Oil Bear Market Raises Pressure on Reluctant Norway Central BankBy
After starting to step away from further stimulus just a little more than a month ago, Norwegian policy makers now have to contend with a bear market in oil.
Brent crude has tumbled about 20 percent from a peak in June, eating into a rally that saw prices jump more than 80 percent since January.
The renewed decline could give pause to consumers in western Europe’s biggest oil producer, who have been hit by rising unemployment over the past two years amid massive job cuts from its biggest employers in the oil industry.
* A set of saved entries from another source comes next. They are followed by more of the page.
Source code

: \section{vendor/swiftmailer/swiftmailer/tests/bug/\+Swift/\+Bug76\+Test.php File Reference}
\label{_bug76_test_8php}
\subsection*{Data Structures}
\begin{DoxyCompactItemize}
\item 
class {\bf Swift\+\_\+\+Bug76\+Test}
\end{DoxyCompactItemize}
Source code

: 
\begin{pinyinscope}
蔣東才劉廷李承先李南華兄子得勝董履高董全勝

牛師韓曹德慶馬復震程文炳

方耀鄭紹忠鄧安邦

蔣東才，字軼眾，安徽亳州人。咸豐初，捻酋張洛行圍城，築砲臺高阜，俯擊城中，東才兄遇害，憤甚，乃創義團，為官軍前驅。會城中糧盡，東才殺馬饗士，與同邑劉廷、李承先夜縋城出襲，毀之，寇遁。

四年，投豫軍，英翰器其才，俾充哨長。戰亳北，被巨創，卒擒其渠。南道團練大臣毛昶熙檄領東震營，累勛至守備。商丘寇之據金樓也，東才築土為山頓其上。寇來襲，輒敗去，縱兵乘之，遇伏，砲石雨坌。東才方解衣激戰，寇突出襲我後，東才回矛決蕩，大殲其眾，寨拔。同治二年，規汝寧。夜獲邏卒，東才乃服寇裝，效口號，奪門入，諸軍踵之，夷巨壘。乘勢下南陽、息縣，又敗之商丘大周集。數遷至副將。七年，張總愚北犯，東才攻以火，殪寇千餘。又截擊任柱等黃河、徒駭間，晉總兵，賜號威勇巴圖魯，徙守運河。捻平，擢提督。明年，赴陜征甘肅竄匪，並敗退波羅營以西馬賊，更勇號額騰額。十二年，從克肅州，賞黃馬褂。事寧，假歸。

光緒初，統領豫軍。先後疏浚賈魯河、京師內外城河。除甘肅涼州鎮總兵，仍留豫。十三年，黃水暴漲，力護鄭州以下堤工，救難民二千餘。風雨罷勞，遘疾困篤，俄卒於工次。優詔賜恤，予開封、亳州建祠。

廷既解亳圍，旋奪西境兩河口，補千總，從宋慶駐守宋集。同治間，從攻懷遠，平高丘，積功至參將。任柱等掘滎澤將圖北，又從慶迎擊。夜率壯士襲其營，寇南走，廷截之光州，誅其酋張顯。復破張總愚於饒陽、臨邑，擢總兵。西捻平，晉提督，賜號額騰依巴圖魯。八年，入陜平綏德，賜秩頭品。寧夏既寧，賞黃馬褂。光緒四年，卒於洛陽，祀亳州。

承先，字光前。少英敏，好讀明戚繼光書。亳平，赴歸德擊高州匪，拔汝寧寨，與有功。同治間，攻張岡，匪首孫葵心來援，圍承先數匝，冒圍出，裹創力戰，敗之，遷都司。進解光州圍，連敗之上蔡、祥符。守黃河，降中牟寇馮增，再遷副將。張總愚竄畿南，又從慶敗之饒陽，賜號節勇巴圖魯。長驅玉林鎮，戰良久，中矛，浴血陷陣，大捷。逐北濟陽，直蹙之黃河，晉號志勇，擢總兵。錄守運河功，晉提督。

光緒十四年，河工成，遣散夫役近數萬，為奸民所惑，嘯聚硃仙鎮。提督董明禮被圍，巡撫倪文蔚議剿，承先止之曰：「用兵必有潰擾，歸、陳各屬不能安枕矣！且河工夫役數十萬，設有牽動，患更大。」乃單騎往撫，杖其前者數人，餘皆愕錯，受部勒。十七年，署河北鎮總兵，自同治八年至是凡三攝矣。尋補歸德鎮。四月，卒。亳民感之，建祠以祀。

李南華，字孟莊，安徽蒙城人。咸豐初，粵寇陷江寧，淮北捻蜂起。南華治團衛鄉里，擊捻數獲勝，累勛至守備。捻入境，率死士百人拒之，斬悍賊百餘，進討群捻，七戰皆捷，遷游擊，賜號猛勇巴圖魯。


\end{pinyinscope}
That may also call into question the central bank’s view from June that it was nearing the end of an easing cycle after a recovery in crude prices.
"The increase in confidence that we have seen among Norwegian households is now in danger of being reversed," said Kari Due-Andresen, chief economist at Svenska Handelsbanken in Oslo. "With the recent drop in the oil price, the central bank’s argument to lift its rate path has now weakened.”
At their latest rate meeting in June, Norwegian policy makers left their key rate at 0.5 percent and raised their outlook away from a potential zero rate, arguing that the rebound in crude would stimulate growth, consumption and investments. At the same time, they indicated that they would probably lower rates at least once more.
Besides the drop in oil, their optimism has been warranted as key indicators have signaled the worst may be over for Norway’s economy. Inflation is picking up, production levels have bottomed out and the rise in unemployment has stalled.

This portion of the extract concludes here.